I suppose it’s only right that we have an in-between Part. As I was working on moving onward, as I said I would in the last post, I realized that my image format I had chosen did not support an alpha channel. Basically, no transparency. Bummer. Early into my attempt at rectifying the problem, I quickly realized it would be a much larger task than I had anticipated. So, in essence, this is where we are at this week, but we will move through it swiftly and with much needed gusto.

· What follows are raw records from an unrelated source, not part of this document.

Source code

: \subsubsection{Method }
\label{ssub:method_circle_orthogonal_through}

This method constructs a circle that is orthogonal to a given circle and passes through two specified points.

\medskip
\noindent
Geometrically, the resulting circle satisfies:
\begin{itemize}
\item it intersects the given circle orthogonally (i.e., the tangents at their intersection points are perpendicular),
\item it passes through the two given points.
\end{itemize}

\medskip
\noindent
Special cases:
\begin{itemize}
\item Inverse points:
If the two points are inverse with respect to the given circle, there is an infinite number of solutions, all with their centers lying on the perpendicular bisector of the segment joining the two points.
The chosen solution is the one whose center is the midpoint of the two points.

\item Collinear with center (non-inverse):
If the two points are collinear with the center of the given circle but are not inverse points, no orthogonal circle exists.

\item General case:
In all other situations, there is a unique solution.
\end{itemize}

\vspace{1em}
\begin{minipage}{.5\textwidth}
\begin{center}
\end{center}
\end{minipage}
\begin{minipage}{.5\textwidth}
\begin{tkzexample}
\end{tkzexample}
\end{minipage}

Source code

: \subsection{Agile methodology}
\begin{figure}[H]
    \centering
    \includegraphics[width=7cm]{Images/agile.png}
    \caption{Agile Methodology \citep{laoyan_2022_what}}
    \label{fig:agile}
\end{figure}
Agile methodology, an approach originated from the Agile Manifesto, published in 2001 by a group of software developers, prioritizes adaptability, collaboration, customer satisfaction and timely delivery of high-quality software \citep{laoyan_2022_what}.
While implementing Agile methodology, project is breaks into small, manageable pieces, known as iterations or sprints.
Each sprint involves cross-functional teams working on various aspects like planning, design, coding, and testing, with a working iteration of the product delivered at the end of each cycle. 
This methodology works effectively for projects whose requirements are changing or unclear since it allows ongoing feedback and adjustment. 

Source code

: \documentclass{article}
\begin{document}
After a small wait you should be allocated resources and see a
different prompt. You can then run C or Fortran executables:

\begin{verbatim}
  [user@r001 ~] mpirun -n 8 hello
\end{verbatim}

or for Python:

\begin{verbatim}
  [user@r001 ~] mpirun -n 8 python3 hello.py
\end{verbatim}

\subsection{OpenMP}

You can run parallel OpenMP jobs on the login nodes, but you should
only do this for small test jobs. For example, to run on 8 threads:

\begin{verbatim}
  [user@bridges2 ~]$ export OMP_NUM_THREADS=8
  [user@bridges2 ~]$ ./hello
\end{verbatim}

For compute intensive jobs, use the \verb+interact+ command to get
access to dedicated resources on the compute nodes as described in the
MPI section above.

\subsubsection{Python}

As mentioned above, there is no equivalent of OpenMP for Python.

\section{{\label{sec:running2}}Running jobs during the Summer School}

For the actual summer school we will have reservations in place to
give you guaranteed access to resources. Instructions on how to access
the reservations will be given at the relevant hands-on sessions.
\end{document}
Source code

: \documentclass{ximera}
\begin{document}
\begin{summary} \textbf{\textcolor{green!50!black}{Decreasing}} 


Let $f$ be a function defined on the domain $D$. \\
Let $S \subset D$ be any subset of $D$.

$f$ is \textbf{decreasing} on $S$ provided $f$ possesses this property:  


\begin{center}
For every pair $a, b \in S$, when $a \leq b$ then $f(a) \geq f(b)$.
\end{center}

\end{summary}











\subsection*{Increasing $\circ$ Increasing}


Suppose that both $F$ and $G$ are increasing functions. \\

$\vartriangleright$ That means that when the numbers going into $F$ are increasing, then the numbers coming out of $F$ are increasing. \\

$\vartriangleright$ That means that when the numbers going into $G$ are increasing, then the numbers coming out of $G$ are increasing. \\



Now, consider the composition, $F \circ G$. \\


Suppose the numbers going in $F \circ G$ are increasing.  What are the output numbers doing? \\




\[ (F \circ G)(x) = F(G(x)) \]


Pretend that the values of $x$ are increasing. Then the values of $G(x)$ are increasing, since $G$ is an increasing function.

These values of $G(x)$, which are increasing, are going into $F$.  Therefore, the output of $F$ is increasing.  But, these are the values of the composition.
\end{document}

In case you are wondering, the ability to have transparency in my textures is a major bonus because it allows me to achieve things like glass, cool-looking lasers, smoke, and much more. Without transparency, I’d just have a bunch of solid squares, which for the most part is not entirely interesting. When it comes down to file types, this is the difference between, say, a .bmp and a .png image file. Bitmaps (.bmp) are image files that are, from my understanding, the simplest to use. However, PNG’s (.png!) support an alpha channel, which means that there is more information per-pixel (4 bytes as opposed to just 3). But they also support more attractive graphics (our ultimate goal), so it’s a pretty decent tradeoff.

Making the switch from a bitmap file to a PNG file was a convoluted and error-ridden process, but once I finally had all of the errors extinguished, this was the resulting product:

While seizure-inducing eyesore was not the initial intent, we are on the right track. This appeared to be an issue with how the texture was being loaded into memory, but once said transgressions were forgiven, the texture loaded into memory just as expected! Also, to demonstrate our new-found ability to utilize an alpha channel, I erased a portion of the block texture:

Neat. It’s kind of silly-looking, but at least we now have our PNG working!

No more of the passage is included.